▸ **Work to complete**:
Every line that contains "como" must be located and copied from the data.

»»

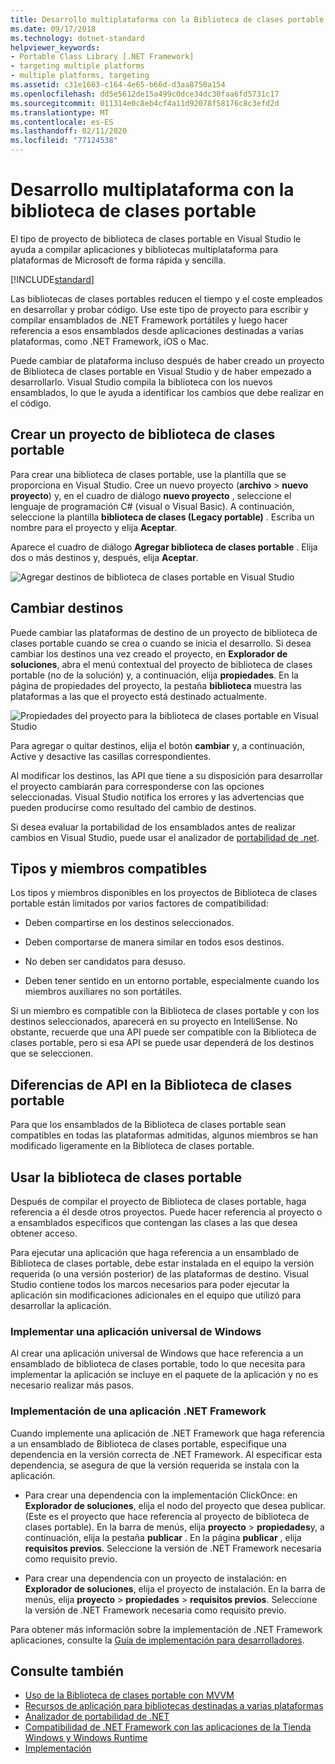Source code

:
 ```yaml
---
title: Desarrollo multiplataforma con la Biblioteca de clases portable
ms.date: 09/17/2018
ms.technology: dotnet-standard
helpviewer_keywords:
- Portable Class Library [.NET Framework]
- targeting multiple platforms
- multiple platforms, targeting
ms.assetid: c31e1663-c164-4e65-b66d-d3aa8750a154
ms.openlocfilehash: dd5e5612de15a499c0dce34dc30faa6fd5731c17
ms.sourcegitcommit: 011314e0c8eb4cf4a11d92078f58176c8c3efd2d
ms.translationtype: MT
ms.contentlocale: es-ES
ms.lasthandoff: 02/11/2020
ms.locfileid: "77124538"
---
```

# <a name="cross-platform-development-with-the-portable-class-library"></a>Desarrollo multiplataforma con la biblioteca de clases portable

El tipo de proyecto de biblioteca de clases portable en Visual Studio le ayuda a compilar aplicaciones y bibliotecas multiplataforma para plataformas de Microsoft de forma rápida y sencilla.

[!INCLUDE[standard](../../../includes/pcl-to-standard.md)]

Las bibliotecas de clases portables reducen el tiempo y el coste empleados en desarrollar y probar código. Use este tipo de proyecto para escribir y compilar ensamblados de .NET Framework portátiles y luego hacer referencia a esos ensamblados desde aplicaciones destinadas a varias plataformas, como .NET Framework, iOS o Mac.

Puede cambiar de plataforma incluso después de haber creado un proyecto de Biblioteca de clases portable en Visual Studio y de haber empezado a desarrollarlo. Visual Studio compila la biblioteca con los nuevos ensamblados, lo que le ayuda a identificar los cambios que debe realizar en el código.

## <a name="create-a-portable-class-library-project"></a>Crear un proyecto de biblioteca de clases portable

Para crear una biblioteca de clases portable, use la plantilla que se proporciona en Visual Studio. Cree un nuevo proyecto (**archivo** > **nuevo proyecto**) y, en el cuadro de diálogo **nuevo proyecto** , seleccione el lenguaje de programación C# (visual o Visual Basic). A continuación, seleccione la plantilla **biblioteca de clases (Legacy portable)** . Escriba un nombre para el proyecto y elija **Aceptar**.

Aparece el cuadro de diálogo **Agregar biblioteca de clases portable** . Elija dos o más destinos y, después, elija **Aceptar**.

![Agregar destinos de biblioteca de clases portable en Visual Studio](media/add-portable-class-library.png)

## <a name="change-targets"></a>Cambiar destinos

Puede cambiar las plataformas de destino de un proyecto de biblioteca de clases portable cuando se crea o cuando se inicia el desarrollo. Si desea cambiar los destinos una vez creado el proyecto, en **Explorador de soluciones**, abra el menú contextual del proyecto de biblioteca de clases portable (no de la solución) y, a continuación, elija **propiedades**. En la página de propiedades del proyecto, la pestaña **biblioteca** muestra las plataformas a las que el proyecto está destinado actualmente.

![Propiedades del proyecto para la biblioteca de clases portable en Visual Studio](media/pcl-project-properties.png)

Para agregar o quitar destinos, elija el botón **cambiar** y, a continuación, Active y desactive las casillas correspondientes.

Al modificar los destinos, las API que tiene a su disposición para desarrollar el proyecto cambiarán para corresponderse con las opciones seleccionadas. Visual Studio notifica los errores y las advertencias que pueden producirse como resultado del cambio de destinos.

Si desea evaluar la portabilidad de los ensamblados antes de realizar cambios en Visual Studio, puede usar el analizador de [portabilidad de .net](https://visualstudiogallery.msdn.microsoft.com/1177943e-cfb7-4822-a8a6-e56c7905292b).

## <a name="supported-types-and-members"></a>Tipos y miembros compatibles

Los tipos y miembros disponibles en los proyectos de Biblioteca de clases portable están limitados por varios factores de compatibilidad:

- Deben compartirse en los destinos seleccionados.

- Deben comportarse de manera similar en todos esos destinos.

- No deben ser candidatos para desuso.

- Deben tener sentido en un entorno portable, especialmente cuando los miembros auxiliares no son portátiles.

Si un miembro es compatible con la Biblioteca de clases portable y con los destinos seleccionados, aparecerá en su proyecto en IntelliSense. No obstante, recuerde que una API puede ser compatible con la Biblioteca de clases portable, pero si esa API se puede usar dependerá de los destinos que se seleccionen.

## <a name="api-differences-in-the-portable-class-library"></a>Diferencias de API en la Biblioteca de clases portable

Para que los ensamblados de la Biblioteca de clases portable sean compatibles en todas las plataformas admitidas, algunos miembros se han modificado ligeramente en la Biblioteca de clases portable.

## <a name="use-the-portable-class-library"></a>Usar la biblioteca de clases portable

Después de compilar el proyecto de Biblioteca de clases portable, haga referencia a él desde otros proyectos. Puede hacer referencia al proyecto o a ensamblados específicos que contengan las clases a las que desea obtener acceso.

Para ejecutar una aplicación que haga referencia a un ensamblado de Biblioteca de clases portable, debe estar instalada en el equipo la versión requerida (o una versión posterior) de las plataformas de destino. Visual Studio contiene todos los marcos necesarios para poder ejecutar la aplicación sin modificaciones adicionales en el equipo que utilizó para desarrollar la aplicación.

### <a name="deploy-a-universal-windows-app"></a>Implementar una aplicación universal de Windows

Al crear una aplicación universal de Windows que hace referencia a un ensamblado de biblioteca de clases portable, todo lo que necesita para implementar la aplicación se incluye en el paquete de la aplicación y no es necesario realizar más pasos.

### <a name="deploy-a-net-framework-app"></a>Implementación de una aplicación .NET Framework

Cuando implemente una aplicación de .NET Framework que haga referencia a un ensamblado de Biblioteca de clases portable, especifique una dependencia en la versión correcta de .NET Framework. Al especificar esta dependencia, se asegura de que la versión requerida se instala con la aplicación.

- Para crear una dependencia con la implementación ClickOnce: en **Explorador de soluciones**, elija el nodo del proyecto que desea publicar. (Este es el proyecto que hace referencia al proyecto de biblioteca de clases portable). En la barra de menús, elija **proyecto** > **propiedades**y, a continuación, elija la pestaña **publicar** . En la página **publicar** , elija **requisitos previos**. Seleccione la versión de .NET Framework necesaria como requisito previo.

- Para crear una dependencia con un proyecto de instalación: en **Explorador de soluciones**, elija el proyecto de instalación. En la barra de menús, elija **proyecto** > **propiedades** > **requisitos previos**. Seleccione la versión de .NET Framework necesaria como requisito previo.

Para obtener más información sobre la implementación de .NET Framework aplicaciones, consulte la [Guía de implementación para desarrolladores](../../../docs/framework/deployment/deployment-guide-for-developers.md).

## <a name="see-also"></a>Consulte también

- [Uso de la Biblioteca de clases portable con MVVM](../../../docs/standard/cross-platform/using-portable-class-library-with-model-view-view-model.md)
- [Recursos de aplicación para bibliotecas destinadas a varias plataformas](../../../docs/standard/cross-platform/app-resources-for-libraries-that-target-multiple-platforms.md)
- [Analizador de portabilidad de .NET](https://marketplace.visualstudio.com/items?itemName=ConnieYau.NETPortabilityAnalyzer)
- [Compatibilidad de .NET Framework con las aplicaciones de la Tienda Windows y Windows Runtime](../../../docs/standard/cross-platform/support-for-windows-store-apps-and-windows-runtime.md)
- [Implementación](../../../docs/framework/deployment/net-framework-applications.md)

««

▸ **Solved problem**:
Las bibliotecas de clases portables reducen el tiempo y el coste empleados en desarrollar y probar código. Use este tipo de proyecto para escribir y compilar ensamblados de .NET Framework portátiles y luego hacer referencia a esos ensamblados desde aplicaciones destinadas a varias plataformas, como .NET Framework, iOS o Mac.
Al modificar los destinos, las API que tiene a su disposición para desarrollar el proyecto cambiarán para corresponderse con las opciones seleccionadas. Visual Studio notifica los errores y las advertencias que pueden producirse como resultado del cambio de destinos.
- Para crear una dependencia con la implementación ClickOnce: en **Explorador de soluciones**, elija el nodo del proyecto que desea publicar. (Este es el proyecto que hace referencia al proyecto de biblioteca de clases portable). En la barra de menús, elija **proyecto** > **propiedades**y, a continuación, elija la pestaña **publicar** . En la página **publicar** , elija **requisitos previos**. Seleccione la versión de .NET Framework necesaria como requisito previo.
- Para crear una dependencia con un proyecto de instalación: en **Explorador de soluciones**, elija el proyecto de instalación. En la barra de menús, elija **proyecto** > **propiedades** > **requisitos previos**. Seleccione la versión de .NET Framework necesaria como requisito previo.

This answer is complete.